## WHAT IS BEING ASKED
With the pictures left out, copy the records below exactly from the first line down to the line holding "The advent of", and include that line.

## STUDY MATERIAL
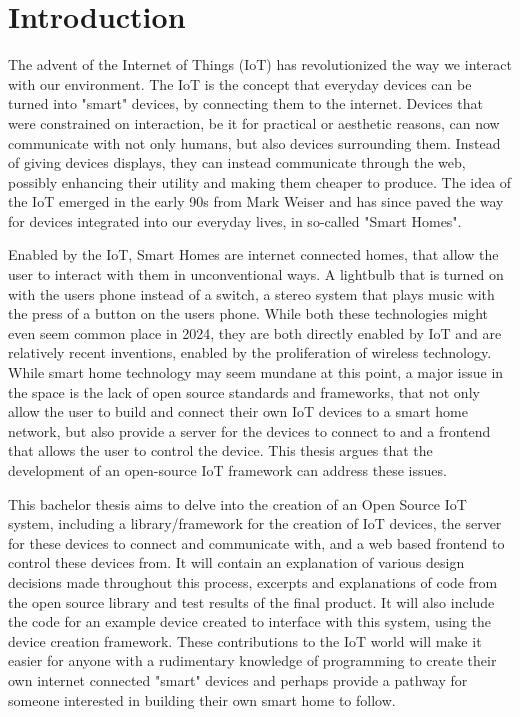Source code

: \chapter{Introduction} \label{cha:intro}
The advent of the Internet of Things (IoT) has revolutionized the way we interact with our environment. The IoT is the concept that everyday devices can be turned into "smart" devices, by connecting them to the internet. Devices that were constrained on interaction, be it for practical or aesthetic reasons, can now communicate with not only humans, but also devices surrounding them. Instead of giving devices displays, they can instead communicate through the web, possibly enhancing their utility and making them cheaper to produce. The idea of the IoT emerged in the early 90s from Mark Weiser \cite{FromInternetToIot} and has since paved the way for devices integrated into our everyday lives, in so-called "Smart Homes".

Enabled by the IoT, Smart Homes are internet connected homes, that allow the user to interact with them in unconventional ways. A lightbulb that is turned on with the users phone instead of a switch, a stereo system that plays music with the press of a button on the users phone. While both these technologies might even seem common place in 2024, they are both directly enabled by IoT and are relatively recent inventions, enabled by the proliferation of wireless technology. While smart home technology may seem mundane at this point, a major issue in the space is the lack of open source standards and frameworks, that not only allow the user to build and connect their own IoT devices to a smart home network, but also provide a server for the devices to connect to and a frontend that allows the user to control the device. This thesis argues that the development of an open-source IoT framework can address these issues.

This bachelor thesis aims to delve into the creation of an Open Source IoT system, including a library/framework for the creation of IoT devices, the server for these devices to connect and communicate with, and a web based frontend to control these devices from. It will contain an explanation of various design decisions made throughout this process, excerpts and explanations of code from the open source library and test results of the final product. It will also include the code for an example device created to interface with this system, using the device creation framework. These contributions to the IoT world will make it easier for anyone with a rudimentary knowledge of programming to create their own internet connected "smart" devices and perhaps provide a pathway for someone interested in building their own smart home to follow.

## RESULT OF THIS EXERCISE
Source code

: \chapter{Introduction} \label{cha:intro}
The advent of the Internet of Things (IoT) has revolutionized the way we interact with our environment. The IoT is the concept that everyday devices can be turned into "smart" devices, by connecting them to the internet. Devices that were constrained on interaction, be it for practical or aesthetic reasons, can now communicate with not only humans, but also devices surrounding them. Instead of giving devices displays, they can instead communicate through the web, possibly enhancing their utility and making them cheaper to produce. The idea of the IoT emerged in the early 90s from Mark Weiser \cite{FromInternetToIot} and has since paved the way for devices integrated into our everyday lives, in so-called "Smart Homes".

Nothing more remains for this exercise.